━━━ DATA SHOWN ━━━

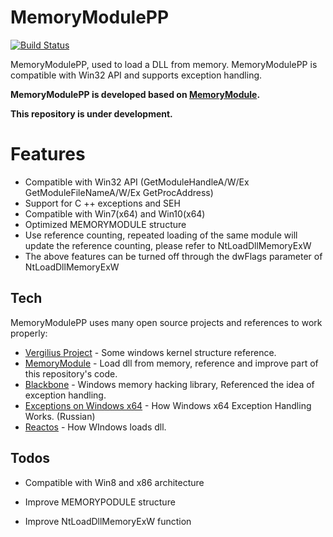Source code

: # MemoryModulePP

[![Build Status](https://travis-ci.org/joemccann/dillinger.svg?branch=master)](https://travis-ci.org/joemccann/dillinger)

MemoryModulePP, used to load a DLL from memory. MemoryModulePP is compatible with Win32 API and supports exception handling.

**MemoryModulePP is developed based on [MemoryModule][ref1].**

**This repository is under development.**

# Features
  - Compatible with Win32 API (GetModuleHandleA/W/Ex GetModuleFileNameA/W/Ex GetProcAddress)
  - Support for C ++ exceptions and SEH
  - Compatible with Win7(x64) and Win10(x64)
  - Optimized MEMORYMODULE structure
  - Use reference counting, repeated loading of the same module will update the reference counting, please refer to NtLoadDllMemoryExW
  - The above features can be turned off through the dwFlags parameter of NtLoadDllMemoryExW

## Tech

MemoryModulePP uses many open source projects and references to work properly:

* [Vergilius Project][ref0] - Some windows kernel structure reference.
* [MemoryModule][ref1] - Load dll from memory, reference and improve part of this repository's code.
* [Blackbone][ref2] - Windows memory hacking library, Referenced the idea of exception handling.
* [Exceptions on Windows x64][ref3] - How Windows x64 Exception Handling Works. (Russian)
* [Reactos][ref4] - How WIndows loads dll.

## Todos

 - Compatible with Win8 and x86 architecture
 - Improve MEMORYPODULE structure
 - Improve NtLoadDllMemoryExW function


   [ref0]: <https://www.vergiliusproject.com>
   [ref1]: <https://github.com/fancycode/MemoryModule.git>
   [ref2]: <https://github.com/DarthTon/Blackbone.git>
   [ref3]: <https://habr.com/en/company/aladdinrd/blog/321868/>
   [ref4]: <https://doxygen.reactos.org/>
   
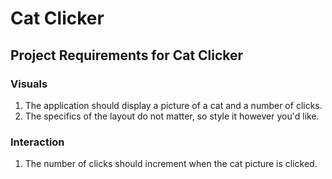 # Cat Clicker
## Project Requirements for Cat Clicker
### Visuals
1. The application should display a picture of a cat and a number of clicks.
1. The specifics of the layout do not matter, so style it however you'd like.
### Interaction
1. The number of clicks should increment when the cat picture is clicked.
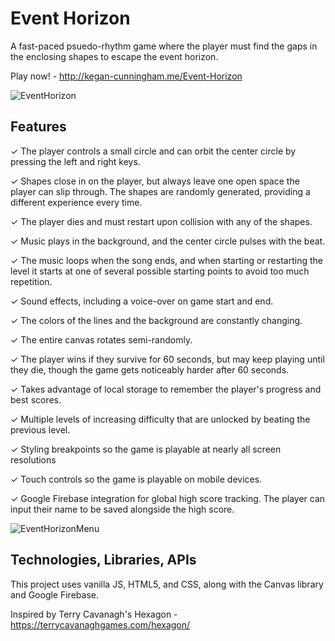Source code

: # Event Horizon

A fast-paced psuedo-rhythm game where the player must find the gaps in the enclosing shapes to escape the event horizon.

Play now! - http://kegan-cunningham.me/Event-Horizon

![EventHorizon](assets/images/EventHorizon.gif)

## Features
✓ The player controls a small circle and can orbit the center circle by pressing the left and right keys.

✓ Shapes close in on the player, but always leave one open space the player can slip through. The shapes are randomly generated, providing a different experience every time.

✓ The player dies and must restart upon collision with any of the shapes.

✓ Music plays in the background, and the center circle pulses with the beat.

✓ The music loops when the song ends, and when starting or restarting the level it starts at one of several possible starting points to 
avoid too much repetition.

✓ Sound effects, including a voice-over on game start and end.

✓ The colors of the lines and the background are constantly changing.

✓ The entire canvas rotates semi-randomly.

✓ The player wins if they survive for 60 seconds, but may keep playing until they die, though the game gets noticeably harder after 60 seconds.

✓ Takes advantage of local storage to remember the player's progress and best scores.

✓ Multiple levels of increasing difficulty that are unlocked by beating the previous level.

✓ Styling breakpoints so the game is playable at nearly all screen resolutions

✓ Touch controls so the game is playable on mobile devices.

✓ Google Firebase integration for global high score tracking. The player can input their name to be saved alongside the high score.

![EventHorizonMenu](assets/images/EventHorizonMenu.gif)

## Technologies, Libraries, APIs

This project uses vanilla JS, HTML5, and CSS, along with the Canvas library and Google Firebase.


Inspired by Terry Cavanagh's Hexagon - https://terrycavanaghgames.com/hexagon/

━━━

WHAT YOU NEED TO DO: Print the data above exactly, from its first line to the line bearing "- Optimized MEMORYMODULE structure" inclusive, and keep pictures out of the result.

EXERCISE RESULT:
Source code

: # MemoryModulePP

[![Build Status](https://travis-ci.org/joemccann/dillinger.svg?branch=master)](https://travis-ci.org/joemccann/dillinger)

MemoryModulePP, used to load a DLL from memory. MemoryModulePP is compatible with Win32 API and supports exception handling.

**MemoryModulePP is developed based on [MemoryModule][ref1].**

**This repository is under development.**

# Features
  - Compatible with Win32 API (GetModuleHandleA/W/Ex GetModuleFileNameA/W/Ex GetProcAddress)
  - Support for C ++ exceptions and SEH
  - Compatible with Win7(x64) and Win10(x64)
  - Optimized MEMORYMODULE structure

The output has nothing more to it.